The ab-plane thermal conductivity κ(T) of insulating ${\mathrm{Bi}}_2$ ${\mathrm{Sr}}_2$ ${\mathrm{YCu}}_2$ ${\mathrm{O}}_8$ and superconducting ${\mathrm{Bi}}_2$ ${\mathrm{Sr}}_2$ ${\mathrm{CaCu}}_2$ ${\mathrm{O}}_8$ is measured from T=10 to 300 K on single-crystal samples. Metallic ${\mathrm{Bi}}_2$ ${\mathrm{Sr}}_2$ ${\mathrm{CaCu}}_2$ ${\mathrm{O}}_8$ has a significantly higher κ than ${\mathrm{Bi}}_2$ ${\mathrm{Sr}}_2$ ${\mathrm{YCu}}_2$ ${\mathrm{O}}_8$; the difference Δκ agrees well in magnitude with a Wiedemann-Franz estimate of the electronic contribution to κ in ${\mathrm{Bi}}_2$ ${\mathrm{Sr}}_2$ ${\mathrm{CaCu}}_2$ ${\mathrm{O}}_8$. The shape of κ(T) in insulating ${\mathrm{Bi}}_2$ ${\mathrm{Sr}}_2$ ${\mathrm{YCu}}_2$ ${\mathrm{O}}_8$ differs from normal insulators described by the Peierls-Boltzmann theory. Assuming that atomic vibrations are the main heat carrier, and noting that κ is more similar to that of silica glass than to a normal insulating crystal like CuO, we suggest that the ‘‘phonon’’ mean free path is sufficiently short that the Peierls-Boltzmann theory is not applicable.

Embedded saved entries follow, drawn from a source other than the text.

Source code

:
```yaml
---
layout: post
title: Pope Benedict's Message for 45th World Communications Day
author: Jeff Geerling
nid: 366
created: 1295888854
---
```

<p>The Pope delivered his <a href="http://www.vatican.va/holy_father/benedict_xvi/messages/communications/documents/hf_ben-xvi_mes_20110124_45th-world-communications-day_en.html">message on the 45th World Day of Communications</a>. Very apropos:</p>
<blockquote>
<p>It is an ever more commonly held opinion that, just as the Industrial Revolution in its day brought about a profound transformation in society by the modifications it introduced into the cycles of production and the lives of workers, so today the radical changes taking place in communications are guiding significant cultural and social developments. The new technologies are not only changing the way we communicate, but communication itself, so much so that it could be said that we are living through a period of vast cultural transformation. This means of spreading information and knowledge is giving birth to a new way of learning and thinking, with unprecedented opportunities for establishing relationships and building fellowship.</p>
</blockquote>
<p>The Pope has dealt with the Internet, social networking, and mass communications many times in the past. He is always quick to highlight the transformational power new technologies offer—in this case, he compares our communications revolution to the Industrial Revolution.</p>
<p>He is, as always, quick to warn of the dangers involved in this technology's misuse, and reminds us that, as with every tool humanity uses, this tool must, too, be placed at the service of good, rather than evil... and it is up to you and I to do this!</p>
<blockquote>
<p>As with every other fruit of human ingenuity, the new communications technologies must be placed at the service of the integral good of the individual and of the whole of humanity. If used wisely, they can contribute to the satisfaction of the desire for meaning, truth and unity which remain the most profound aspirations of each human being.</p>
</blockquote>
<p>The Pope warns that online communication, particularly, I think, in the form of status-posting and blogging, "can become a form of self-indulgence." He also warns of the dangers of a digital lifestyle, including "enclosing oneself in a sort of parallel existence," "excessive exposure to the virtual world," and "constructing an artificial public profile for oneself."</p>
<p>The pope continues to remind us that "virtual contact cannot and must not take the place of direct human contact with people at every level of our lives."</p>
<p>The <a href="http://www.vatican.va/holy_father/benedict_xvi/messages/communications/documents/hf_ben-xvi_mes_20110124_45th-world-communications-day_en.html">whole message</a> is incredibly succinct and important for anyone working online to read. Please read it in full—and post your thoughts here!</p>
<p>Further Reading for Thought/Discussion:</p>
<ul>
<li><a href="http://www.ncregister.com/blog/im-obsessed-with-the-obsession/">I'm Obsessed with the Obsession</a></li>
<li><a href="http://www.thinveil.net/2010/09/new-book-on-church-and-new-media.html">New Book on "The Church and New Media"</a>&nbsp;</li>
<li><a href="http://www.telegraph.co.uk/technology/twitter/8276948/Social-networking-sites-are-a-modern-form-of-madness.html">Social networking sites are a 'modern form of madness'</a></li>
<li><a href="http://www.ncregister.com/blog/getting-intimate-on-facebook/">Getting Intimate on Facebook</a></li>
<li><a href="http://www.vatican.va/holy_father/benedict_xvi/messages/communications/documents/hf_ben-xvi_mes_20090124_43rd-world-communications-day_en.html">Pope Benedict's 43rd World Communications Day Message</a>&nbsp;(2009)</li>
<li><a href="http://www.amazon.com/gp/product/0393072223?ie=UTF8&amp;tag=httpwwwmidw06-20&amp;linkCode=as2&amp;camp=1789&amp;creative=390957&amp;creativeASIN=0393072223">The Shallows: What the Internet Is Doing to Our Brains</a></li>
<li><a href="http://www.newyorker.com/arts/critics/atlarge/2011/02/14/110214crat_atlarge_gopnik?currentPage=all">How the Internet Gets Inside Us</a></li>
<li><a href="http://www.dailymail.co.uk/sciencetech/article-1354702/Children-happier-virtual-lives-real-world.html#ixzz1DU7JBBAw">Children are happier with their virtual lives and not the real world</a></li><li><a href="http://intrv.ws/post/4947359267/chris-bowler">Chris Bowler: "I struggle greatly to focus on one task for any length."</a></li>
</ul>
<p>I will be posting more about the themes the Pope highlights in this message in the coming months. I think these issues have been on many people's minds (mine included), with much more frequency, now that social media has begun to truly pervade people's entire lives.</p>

This is consistent with evidence from neutron scattering that phonons are poorly defined. Our data support the idea that the peak in κ(T) observed below ${\mathit{T}}_{\mathit{c}}$ in superconducting samples originates from electronic rather than vibrational heat currents.